**Problem details:**
Below is a block of entries; repeat exactly the lines starting at the line that contains "tiles, this function" and ending at the line that contains "(RelativeTilePosition\_x \& RelativeTilePosition\_y), the", both included.

**Record extracts:**
[Start of section]

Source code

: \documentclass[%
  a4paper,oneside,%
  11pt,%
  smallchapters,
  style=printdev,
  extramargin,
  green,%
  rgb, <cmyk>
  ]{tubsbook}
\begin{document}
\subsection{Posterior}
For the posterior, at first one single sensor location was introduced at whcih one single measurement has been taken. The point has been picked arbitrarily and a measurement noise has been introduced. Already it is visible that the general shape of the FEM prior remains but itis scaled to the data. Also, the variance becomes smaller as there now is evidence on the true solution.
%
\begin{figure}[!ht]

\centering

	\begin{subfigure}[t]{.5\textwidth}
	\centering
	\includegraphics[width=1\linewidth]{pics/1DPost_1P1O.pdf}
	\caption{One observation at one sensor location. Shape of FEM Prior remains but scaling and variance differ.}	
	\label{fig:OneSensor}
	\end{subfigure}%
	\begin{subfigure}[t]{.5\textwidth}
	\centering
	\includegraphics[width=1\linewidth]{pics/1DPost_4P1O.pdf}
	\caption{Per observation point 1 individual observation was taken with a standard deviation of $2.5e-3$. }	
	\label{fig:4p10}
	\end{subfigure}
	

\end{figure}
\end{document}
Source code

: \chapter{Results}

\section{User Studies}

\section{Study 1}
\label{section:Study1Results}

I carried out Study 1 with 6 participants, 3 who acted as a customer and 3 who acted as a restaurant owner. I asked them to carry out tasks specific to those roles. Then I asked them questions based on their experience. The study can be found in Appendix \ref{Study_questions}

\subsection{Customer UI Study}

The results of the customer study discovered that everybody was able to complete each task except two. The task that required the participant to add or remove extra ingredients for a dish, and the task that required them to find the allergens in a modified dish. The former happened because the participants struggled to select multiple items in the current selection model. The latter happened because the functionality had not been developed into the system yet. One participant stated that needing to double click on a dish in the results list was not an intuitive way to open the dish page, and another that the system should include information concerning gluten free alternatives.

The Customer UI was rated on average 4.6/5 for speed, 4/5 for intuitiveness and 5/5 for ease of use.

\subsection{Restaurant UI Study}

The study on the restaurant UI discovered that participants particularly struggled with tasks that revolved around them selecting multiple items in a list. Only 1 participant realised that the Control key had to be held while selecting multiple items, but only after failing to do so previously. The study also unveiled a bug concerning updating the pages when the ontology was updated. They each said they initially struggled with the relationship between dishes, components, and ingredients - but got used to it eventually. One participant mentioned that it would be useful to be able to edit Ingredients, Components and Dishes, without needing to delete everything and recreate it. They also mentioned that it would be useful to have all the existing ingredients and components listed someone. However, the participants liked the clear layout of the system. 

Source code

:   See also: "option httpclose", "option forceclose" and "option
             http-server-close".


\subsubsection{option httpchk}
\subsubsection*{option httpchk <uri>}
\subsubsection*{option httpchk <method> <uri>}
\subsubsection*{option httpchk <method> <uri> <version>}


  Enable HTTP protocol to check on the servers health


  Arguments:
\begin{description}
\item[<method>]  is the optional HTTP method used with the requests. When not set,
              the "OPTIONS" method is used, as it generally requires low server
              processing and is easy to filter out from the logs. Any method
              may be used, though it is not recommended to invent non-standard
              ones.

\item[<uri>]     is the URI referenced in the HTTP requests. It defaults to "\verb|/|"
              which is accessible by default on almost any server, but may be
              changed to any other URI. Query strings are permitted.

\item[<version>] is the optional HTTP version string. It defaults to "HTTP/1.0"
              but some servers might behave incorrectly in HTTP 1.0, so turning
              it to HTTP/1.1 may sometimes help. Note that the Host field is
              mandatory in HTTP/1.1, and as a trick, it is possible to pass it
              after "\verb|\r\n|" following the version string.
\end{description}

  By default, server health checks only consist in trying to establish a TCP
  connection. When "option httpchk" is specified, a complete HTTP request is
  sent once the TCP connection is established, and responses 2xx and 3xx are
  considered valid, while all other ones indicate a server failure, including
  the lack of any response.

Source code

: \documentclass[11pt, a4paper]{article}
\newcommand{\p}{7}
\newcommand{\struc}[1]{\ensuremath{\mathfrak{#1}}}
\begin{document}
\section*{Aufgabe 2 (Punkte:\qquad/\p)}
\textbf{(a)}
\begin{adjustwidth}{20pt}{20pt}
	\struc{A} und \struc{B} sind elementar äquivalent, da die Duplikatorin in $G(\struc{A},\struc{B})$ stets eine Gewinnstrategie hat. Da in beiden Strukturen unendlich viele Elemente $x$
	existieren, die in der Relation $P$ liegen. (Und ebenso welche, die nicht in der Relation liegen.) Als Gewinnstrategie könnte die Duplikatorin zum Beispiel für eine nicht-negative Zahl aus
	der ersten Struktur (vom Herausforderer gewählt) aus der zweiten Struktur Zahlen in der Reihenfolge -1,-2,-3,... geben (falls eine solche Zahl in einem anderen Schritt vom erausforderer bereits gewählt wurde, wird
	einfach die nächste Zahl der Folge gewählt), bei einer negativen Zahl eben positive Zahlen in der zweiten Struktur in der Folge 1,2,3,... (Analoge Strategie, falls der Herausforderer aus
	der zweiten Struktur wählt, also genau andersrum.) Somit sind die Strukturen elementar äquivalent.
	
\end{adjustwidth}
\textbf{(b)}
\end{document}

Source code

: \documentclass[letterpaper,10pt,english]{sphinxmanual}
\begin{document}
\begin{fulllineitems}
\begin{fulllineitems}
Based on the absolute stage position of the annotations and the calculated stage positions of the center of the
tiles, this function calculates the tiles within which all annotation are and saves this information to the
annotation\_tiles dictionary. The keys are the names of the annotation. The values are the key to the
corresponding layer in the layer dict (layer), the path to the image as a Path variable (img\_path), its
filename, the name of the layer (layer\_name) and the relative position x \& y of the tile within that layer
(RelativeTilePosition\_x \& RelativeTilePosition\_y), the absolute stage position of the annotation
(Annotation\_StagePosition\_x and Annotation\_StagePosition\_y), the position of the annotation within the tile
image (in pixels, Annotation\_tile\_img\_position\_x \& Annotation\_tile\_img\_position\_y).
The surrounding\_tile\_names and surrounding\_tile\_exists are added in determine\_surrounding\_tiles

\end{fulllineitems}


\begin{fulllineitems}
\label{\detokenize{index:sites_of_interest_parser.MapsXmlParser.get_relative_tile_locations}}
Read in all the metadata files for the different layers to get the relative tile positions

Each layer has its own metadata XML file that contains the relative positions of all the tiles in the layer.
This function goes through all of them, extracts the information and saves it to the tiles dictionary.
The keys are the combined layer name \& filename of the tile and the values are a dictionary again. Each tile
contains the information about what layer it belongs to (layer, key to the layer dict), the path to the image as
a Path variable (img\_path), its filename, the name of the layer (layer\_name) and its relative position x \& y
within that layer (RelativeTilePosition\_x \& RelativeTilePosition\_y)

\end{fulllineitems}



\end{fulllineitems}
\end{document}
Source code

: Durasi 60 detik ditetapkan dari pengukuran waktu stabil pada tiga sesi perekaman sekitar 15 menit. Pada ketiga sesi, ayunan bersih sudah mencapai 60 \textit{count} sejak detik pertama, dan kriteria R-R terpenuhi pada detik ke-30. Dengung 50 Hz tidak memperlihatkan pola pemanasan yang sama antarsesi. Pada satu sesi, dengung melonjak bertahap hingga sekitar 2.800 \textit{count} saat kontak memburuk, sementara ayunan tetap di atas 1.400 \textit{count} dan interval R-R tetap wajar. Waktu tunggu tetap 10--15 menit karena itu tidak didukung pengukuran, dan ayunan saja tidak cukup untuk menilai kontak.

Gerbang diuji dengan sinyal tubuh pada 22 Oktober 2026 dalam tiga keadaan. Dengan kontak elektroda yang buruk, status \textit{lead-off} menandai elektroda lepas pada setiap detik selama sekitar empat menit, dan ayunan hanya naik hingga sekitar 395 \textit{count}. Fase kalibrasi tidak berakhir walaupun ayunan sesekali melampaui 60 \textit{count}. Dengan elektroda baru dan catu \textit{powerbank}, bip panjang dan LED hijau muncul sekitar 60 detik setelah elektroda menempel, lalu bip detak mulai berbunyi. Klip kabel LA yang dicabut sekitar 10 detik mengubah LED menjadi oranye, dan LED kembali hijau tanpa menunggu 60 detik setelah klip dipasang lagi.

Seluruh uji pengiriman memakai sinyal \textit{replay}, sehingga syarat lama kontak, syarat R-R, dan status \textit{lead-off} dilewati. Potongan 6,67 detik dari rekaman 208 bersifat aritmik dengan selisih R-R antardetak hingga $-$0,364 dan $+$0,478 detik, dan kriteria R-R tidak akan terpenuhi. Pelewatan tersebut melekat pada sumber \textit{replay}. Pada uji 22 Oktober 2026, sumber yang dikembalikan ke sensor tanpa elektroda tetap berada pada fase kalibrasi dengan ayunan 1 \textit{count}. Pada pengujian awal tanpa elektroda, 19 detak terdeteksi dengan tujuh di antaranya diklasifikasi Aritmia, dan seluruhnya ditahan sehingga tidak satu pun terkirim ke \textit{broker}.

[End of section]

**Solved exercise:**
tiles, this function calculates the tiles within which all annotation are and saves this information to the
annotation\_tiles dictionary. The keys are the names of the annotation. The values are the key to the
corresponding layer in the layer dict (layer), the path to the image as a Path variable (img\_path), its
filename, the name of the layer (layer\_name) and the relative position x \& y of the tile within that layer
(RelativeTilePosition\_x \& RelativeTilePosition\_y), the absolute stage position of the annotation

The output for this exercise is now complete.